Turnout was perhaps slightly higher than initially expected at around 73 percent (the Indonesian electorate consists of roughly 190 million people out of a total population of 250 million). However, it is estimated that seven to eight percent of the people who came to cast their votes - either intentionally or unintentionally - invalidated their ballots. The remainder (27 percent of the electorate) abstained from voting. It is assumed that a significant portion of these people deliberately stayed away from voting as they feel alienated by politics.
Based on the preliminary quick counts, the PDI-P will win the legislative election with about 19 percent of the votes, followed by Golkar (around 14 to 15 percent) and Gerindra (around 12 percent). However, it is quite likely that the leadership of the PDI-P as well as the party's presidential candidate Joko Widodo (better known as Jokowi) are slightly disappointed with this preliminary result. As Jokowi, the Governor of Jakarta, is highly popular among the Indonesian people, the PDI-P might have quietly hoped to win 25 percent of the popular vote, enabling the party to nominate a presidential candidate for the July's presidential election without needing to form a coalition with another party. However, the so-called 'Jokowi effect' was not visible in today's election.
As usual in Indonesian parliamentary elections, the secular parties are far more popular than the Islamic ones.

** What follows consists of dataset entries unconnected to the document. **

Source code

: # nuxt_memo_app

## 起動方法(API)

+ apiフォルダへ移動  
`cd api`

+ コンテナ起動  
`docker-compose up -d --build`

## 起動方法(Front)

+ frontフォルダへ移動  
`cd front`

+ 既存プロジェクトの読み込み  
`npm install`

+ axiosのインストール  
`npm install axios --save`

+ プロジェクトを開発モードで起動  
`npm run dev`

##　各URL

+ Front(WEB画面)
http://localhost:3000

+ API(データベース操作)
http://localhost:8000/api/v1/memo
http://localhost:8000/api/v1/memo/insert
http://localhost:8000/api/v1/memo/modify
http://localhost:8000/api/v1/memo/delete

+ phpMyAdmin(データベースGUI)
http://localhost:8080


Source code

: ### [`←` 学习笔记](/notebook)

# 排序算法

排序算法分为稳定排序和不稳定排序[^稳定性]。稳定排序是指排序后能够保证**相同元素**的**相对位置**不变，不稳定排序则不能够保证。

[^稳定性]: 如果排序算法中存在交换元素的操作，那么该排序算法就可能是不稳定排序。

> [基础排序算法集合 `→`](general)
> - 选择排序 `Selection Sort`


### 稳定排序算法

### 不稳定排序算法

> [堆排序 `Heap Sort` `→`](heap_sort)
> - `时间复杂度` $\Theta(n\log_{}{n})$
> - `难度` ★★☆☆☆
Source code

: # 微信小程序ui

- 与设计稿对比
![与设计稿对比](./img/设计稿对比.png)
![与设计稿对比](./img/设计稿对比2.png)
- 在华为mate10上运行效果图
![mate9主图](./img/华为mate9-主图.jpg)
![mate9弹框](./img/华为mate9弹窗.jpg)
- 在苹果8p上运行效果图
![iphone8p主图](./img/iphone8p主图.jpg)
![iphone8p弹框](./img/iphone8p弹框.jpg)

This trend continued in today's election as the top four parties are all labeled 'secular', meaning that they support religious pluralism and tolerance as well as democratic values, instead of aiming for a larger role of Islam in politics and society.
It is also interesting to note that incumbent president Susilo Bambang Yudhoyono's Partai Demokrat (PD) performed better than most analysts had expected. Based on the preliminary quick counts, the party is hovering around the 10 percent mark. In several recent surveys, it performed worse. In the 2009 election, the PD was the big winner, securing 20.8 percent of the popular vote. However, in the past three years, several scandals within the party's ranks made voters turn their backs to the PD.
Gerindra, the political party of Prabowo Subianto (who harbors presidential aspirations of his own), also did well and can now officially be labeled a new power within Indonesian politics. In the 2009 election, it secured 4.5 percent but is expected to have grown to 12 percent in today's election.
With no dominant winner in today's election, the next couple of months will be very interesting as Indonesia's political parties and leaders need to bargain and negotiate about presidential and vice-presidential candidates for the next election (which will be held on 9 July 2014).